The same applies to the sex. Contemporary audiences might not associate warlords fighting to their bitter deaths with gay romantic love, but Kubi shows a surprising side of history. Kubi makes clear that these men are not only fighting for power but also for love—that their romantic feelings for one another dictate their politics. Is that historically accurate? Not that this critic cares, as Kitano posits homosexuality as his solution to why the Honnō-ji Incident has confounded mainstream, heteronormative history, and reminds today’s increasingly fractured and conservative audience that homosexuality is very much rooted in our storied history. To see bearded, middle-aged men like Nishijima break their screen image, fondle and fall head over heels for one another like teenage boys is at least a discussion of onscreen masculinity worth having today, especially in Asian countries still conservative like Japan, if not a full-blown debunkery.

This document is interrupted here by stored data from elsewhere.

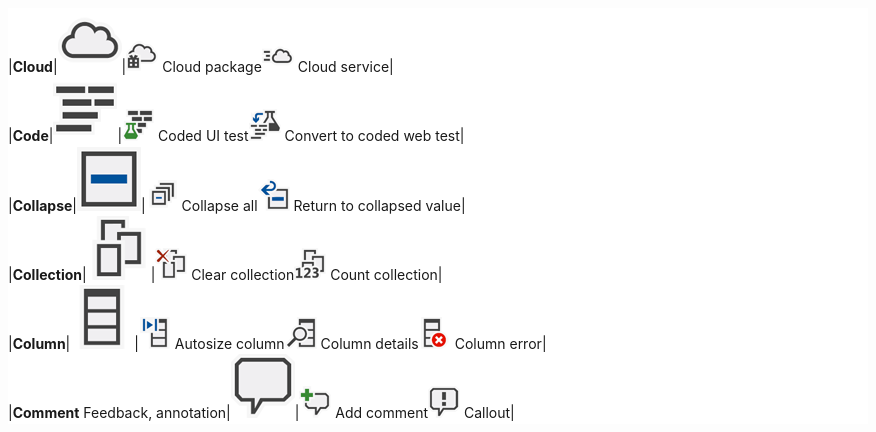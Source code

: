 |**Cloud**|![Cloud icon](../../extensibility/ux-guidelines/media/vld_c_cloud.png "VLD_C_Cloud")|![Cloud package icon](../../extensibility/ux-guidelines/media/vld_c_cloud_cloudpackage.png "VLD_C_Cloud_CloudPackage") Cloud package![Cloud service icon](../../extensibility/ux-guidelines/media/vld_c_cloud_cloudservice.png "VLD_C_Cloud_CloudService") Cloud service|  
|**Code**|![Code icon](../../extensibility/ux-guidelines/media/vld_c_code.png "VLD_C_Code")|![Coded UI test icon](../../extensibility/ux-guidelines/media/vld_c_code_codeduitest.png "VLD_C_Code_CodedUITest") Coded UI test![Convert to coded web test icon](../../extensibility/ux-guidelines/media/vld_c_code_converttocodedwebtest.png "VLD_C_Code_ConvertToCodedWebTest") Convert to coded web test|  
|**Collapse**|![Collapse icon](../../extensibility/ux-guidelines/media/vld_c_collapse.png "VLD_C_Collapse")|![Collapse all icon](../../extensibility/ux-guidelines/media/vld_c_collapse_collapseall.png "VLD_C_Collapse_CollapseAll") Collapse all![Return to collapsed value](../../extensibility/ux-guidelines/media/vld_c_collapse_returntocollapsedvalue.png "VLD_C_Collapse_ReturnToCollapsedValue") Return to collapsed value|  
|**Collection**|![Collection icon](../../extensibility/ux-guidelines/media/vld_c_collection.png "VLD_C_Collection")|![Clear collection icon](../../extensibility/ux-guidelines/media/vld_c_collection_clearcollection.png "VLD_C_Collection_ClearCollection") Clear collection![Count collection icon](../../extensibility/ux-guidelines/media/vld_c_collection_countcollection.png "VLD_C_Collection_CountCollection") Count collection|  
|**Column**|![Column icon](../../extensibility/ux-guidelines/media/vld_c_column.png "VLD_C_Column")|![Autosize column icon](../../extensibility/ux-guidelines/media/vld_c_column_autosizecolumn.png "VLD_C_Column_AutosizeColumn") Autosize column![Column details icon](../../extensibility/ux-guidelines/media/vld_c_column_columndetails.png "VLD_C_Column_ColumnDetails") Column details![Column error icon](../../extensibility/ux-guidelines/media/vld_c_column_columnerror.png "VLD_C_Column_ColumnError") Column error|  
|**Comment** Feedback, annotation|![Comment &#40;bubble&#41; icon](../../extensibility/ux-guidelines/media/vld_c_comment_bubble.png "VLD_C_Comment_bubble")|![Add comment icon](../../extensibility/ux-guidelines/media/vld_c_comment_bubble_addcomment.png "VLD_C_Comment_bubble_AddComment") Add comment![Callout icon](../../extensibility/ux-guidelines/media/vld_c_comment_bubble_callout.png "VLD_C_Comment_bubble_Callout") Callout|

If you think there are too many names to follow in my above plot description, try watching the film itself. Kitano knows there are too many characters and names to keep track of, so in a desperate attempt, superimposes a label to every character on screen upon introduction. But perhaps such desperate measures are ultimately warranted, as Kitano pulls off the unlikely job of keeping the film’s long-winded narrative largely comprehensible. It attempts the structure of a densely plotted epic with multiple subplots of supporting characters like comedic reliefs to some success. Many reviews straight out of the Festival complain about the plot’s convolutedness, but this critic sees a streamlined, straightforward narrative – perhaps the reactions once again reveal the cultural limitedness of the largely Western audience’s gaze. At only 131 minutes of length, there’s a whole Game of Thrones season of plot here, and in today’s age of bloated content, there’s at least some merit in economy.

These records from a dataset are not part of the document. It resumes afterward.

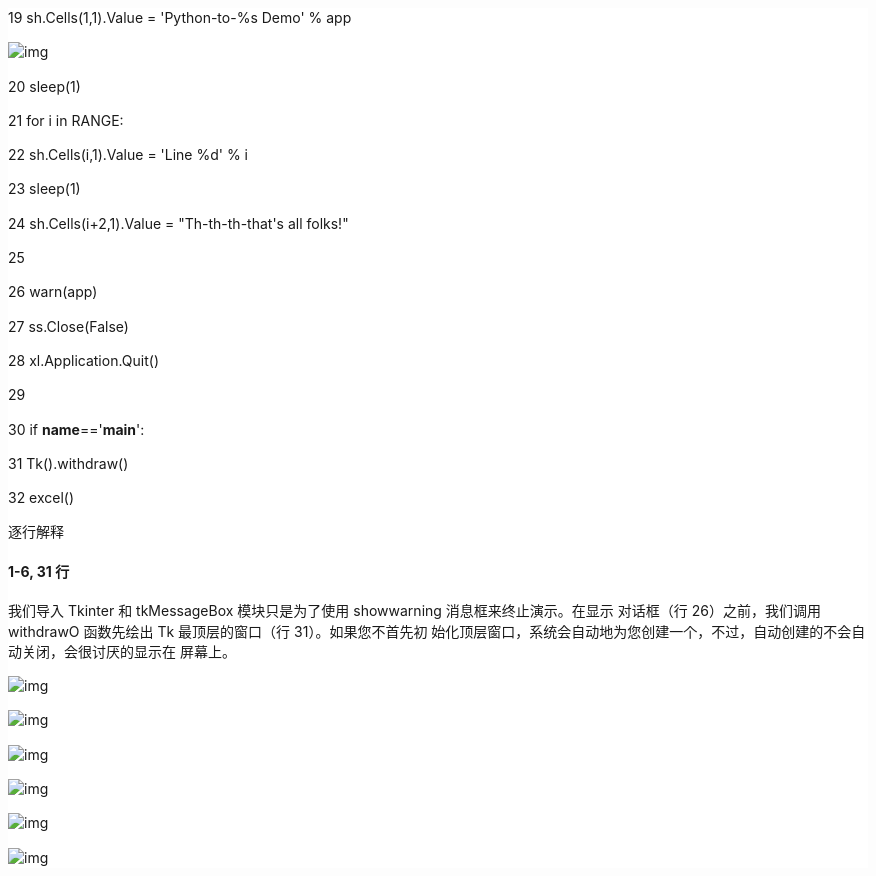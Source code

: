 

19    sh.Cells(1,1).Value = 'Python-to-%s Demo' % app

![img](07Python38c3160b-3291.jpg)



20    sleep(1)

21    for i in RANGE:

22    sh.Cells(i,1).Value = 'Line %d' % i

23    sleep(1)

24    sh.Cells(i+2,1).Value = "Th-th-th-that's all folks!"

25

26    warn(app)

27    ss.Close(False)

28    xl.Application.Quit()

29

30    if __name__=='__main__':

31    Tk().withdraw()

32    excel()

逐行解释

#### 1-6, 31 行

我们导入 Tkinter 和 tkMessageBox 模块只是为了使用 showwarning 消息框来终止演示。在显示 对话框（行 26）之前，我们调用 withdrawO 函数先绘出 Tk 最顶层的窗口（行 31）。如果您不首先初 始化顶层窗口，系统会自动地为您创建一个，不过，自动创建的不会自动关闭，会很讨厌的显示在 屏幕上。

![img](07Python38c3160b-3292.jpg)



![img](07Python38c3160b-3293.jpg)



![img](07Python38c3160b-3294.jpg)



![img](07Python38c3160b-3295.jpg)



![img](07Python38c3160b-3296.jpg)



![img](07Python38c3160b-3297.jpg)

Tossing aside all potential overinterpretations, Kubi is a fun, wild ride, a competent-enough blockbuster. Some battle scenes look strapped for budget in medium shots, but Kitano wisely saves the epic wides for later. It looks autopilot-digital and contemporary like a modern-day studio product, but at least there are some standards in composition and period garb. Kitano is not in his serious phase, and he’s asking the audience to meet him where he’s at. Throw away expectations of a Ran or a Kagemusha; he’s decided to make a fun, entertaining blockbuster as his likely swan song, and who are we to judge him for that?